Councillors have backed a group set up to lobby for a fair support system for Shetland agriculture and to defend the £10 million a year that currently comes to the industry.
The threats over the next two years include the EU review of its Common Agricultural Policy with its big subsidies coming under pressure at a time of spending cuts. Meanwhile in Scotland there is a need to fight Shetland’s corner as the government decides on the future shape of financial support resulting from the so-called Pack Inquiry.
According to the council’s development department, if even £1 million of annual support is lost it could result in a loss to the Shetland economy totalling £2.1 million and the loss of around 70 jobs.
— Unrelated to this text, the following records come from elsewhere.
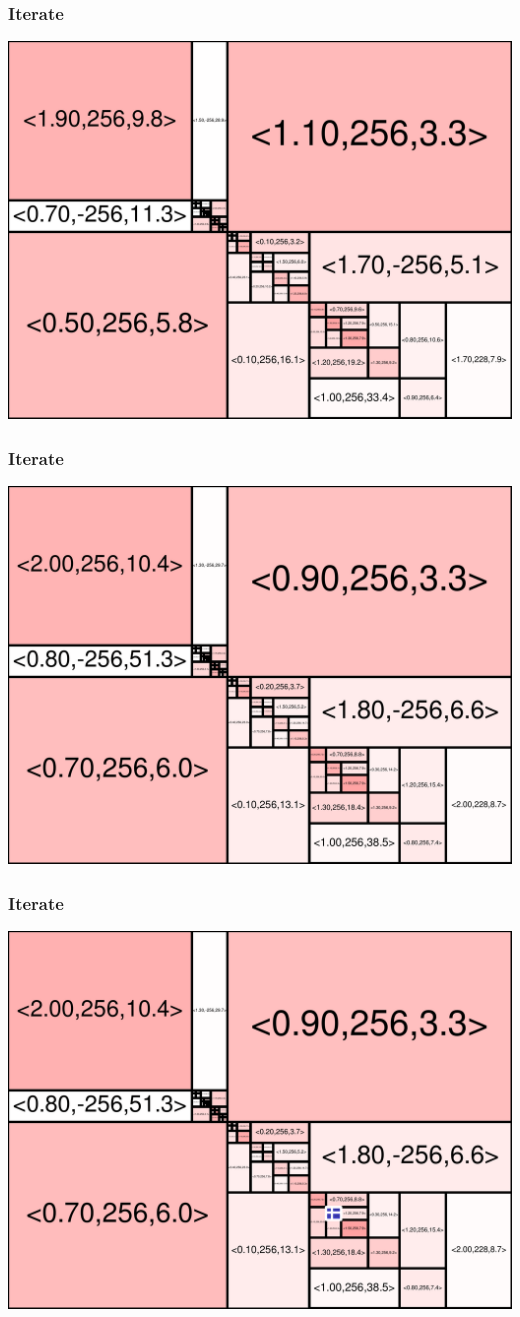 \begin{frame}
\frametitle{Iterate}\begin{centering}\includegraphics[width=8.5 cm]{remy-graph/graph/test69.pdf}

\end{centering}\end{frame}


\begin{frame}
\frametitle{Iterate}\begin{centering}\includegraphics[width=8.5 cm]{remy-graph/graph/test70.pdf}

\end{centering}\end{frame}


\begin{frame}
\frametitle{Iterate}\begin{centering}\includegraphics[width=8.5 cm]{remy-graph/graph/test71.pdf}

\end{centering}\end{frame}



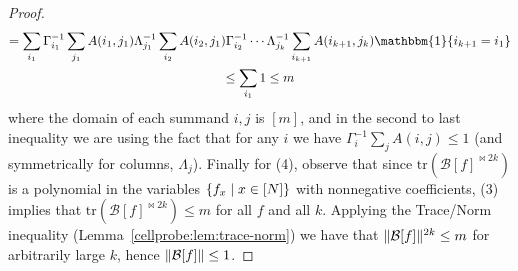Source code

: \begin{proof}
\begin{gather*}
 = \sum_{i_1} \Gamma_{i_1}^{-1} \sum_{j_1} A(i_1,j_1) \Lambda_{j_1}^{-1} \sum_{i_2} A(i_2,j_1)  \Gamma_{i_2}^{-1} \cdots \Lambda_{j_k}^{-1}\sum_{i_{k+1}}A(i_{k+1},j_k) \mathbbm{1}\{i_{k+1} = i_1\}\\
 \leq \sum_{i_1} 1 \leq m
\end{gather*}
where the domain of each summand $i,j$ is $[m]$, and in the second to last inequality we are using the fact that for any $i$ we have $\Gamma_i^{-1} \sum_{j} A(i,j) \leq 1$ (and symmetrically for columns, $\Lambda_j$). Finally for (4), observe that since $\mathrm{tr}(\mathcal{B}[f]^{\bowtie 2k})$ is a polynomial in the variables $\{f_x \mid x \in \N\}$ with nonnegative coefficients, (3) implies that $\mathrm{tr}(\mathcal{B}[f]^{\bowtie 2k}) \leq m$ for all $f$ and all $k$. Applying the Trace/Norm inequality (Lemma~\ref{cellprobe:lem:trace-norm}) we have that $\norm{\mathcal{B}[f]}^{2k} \leq m$ for arbitrarily large $k$, hence $\norm{\mathcal{B}[f]} \leq 1$.
\end{proof}

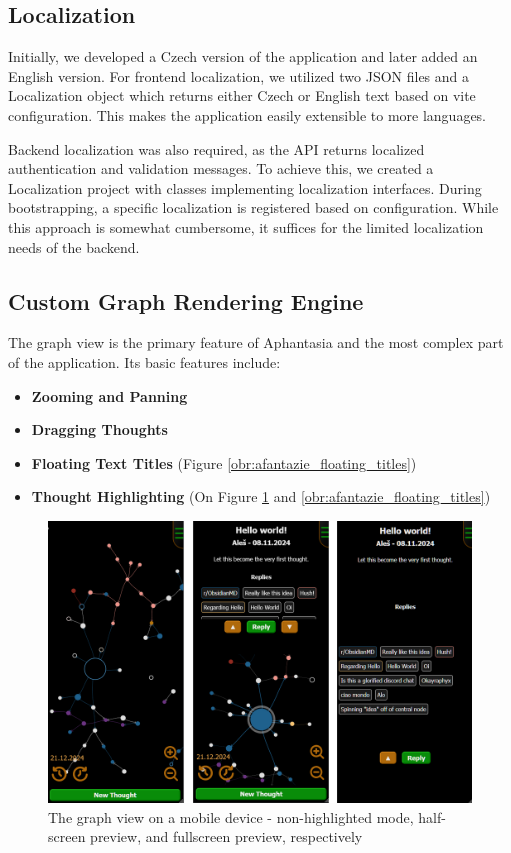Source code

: \subsection{Localization}
Initially, we developed a Czech version of the application and later added an English version.
For frontend \gls{localization}, we utilized two JSON files and a Localization object which returns 
either Czech or English text based on \gls{vite} configuration.
This makes the application easily extensible to more languages.

Backend localization was also required, as the API returns localized authentication and validation messages.
To achieve this, we created a Localization project with classes implementing localization interfaces.
During bootstrapping, a specific localization is registered based on configuration. 
While this approach is somewhat cumbersome, it suffices for the limited localization needs of the backend.

\subsection{Custom Graph Rendering Engine}

The graph view is the primary feature of Aphantasia and the most complex part of the application.
Its basic features include:
\begin{itemize}
\item \textbf{Zooming and Panning}
\item \textbf{Dragging Thoughts}
\item \textbf{Floating Text Titles} (Figure \ref{obr:afantazie_floating_titles})
\item \textbf{Thought Highlighting} (On Figure \ref{obr:afantazie_mobile_graph_view} and \ref{obr:afantazie_floating_titles})
\end{itemize}

\begin{figure}[p]
    \includegraphics[width=130mm, keepaspectratio]{img/afantazie_mobile_graph_view.png}
    \caption{The graph view on a mobile device - non-highlighted mode, half-screen preview, and fullscreen preview, respectively}
    \label{obr:afantazie_mobile_graph_view}
\end{figure}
Head of business development Douglas Irvine said: “Obtaining an equitable outcome for Shetland agriculture from the review of the future support system after 2013 is extremely important if Shetland is to retain an active agricultural sector and maintain rural population.
“It is therefore essential to make sure that Shetland’s case is heard, perhaps in collaboration with other parts of the country, to encourage a debate that focuses on the needs of the remoter and less fertile agricultural regions of Scotland.”
As part of Shetland’s international campaign, an agricultural support working group has been revived to support the lobbying effort. The two councillors sitting on it are Jim Budge and Alastair Cooper. They are joined by Mr Irvine, union representatives, the Crofters Commission and the Shetland Livestock Marketing Group.
At Thursday’s meeting of the development committee Mr Cooper said: “Two years is not going to be long to change an awful lot of folk’s minds and that’s what we have to do.”
Mr Budge said Shetland produced top-quality livestock but the biggest problem it faced was the extra costs of getting feed in and transporting the animals out.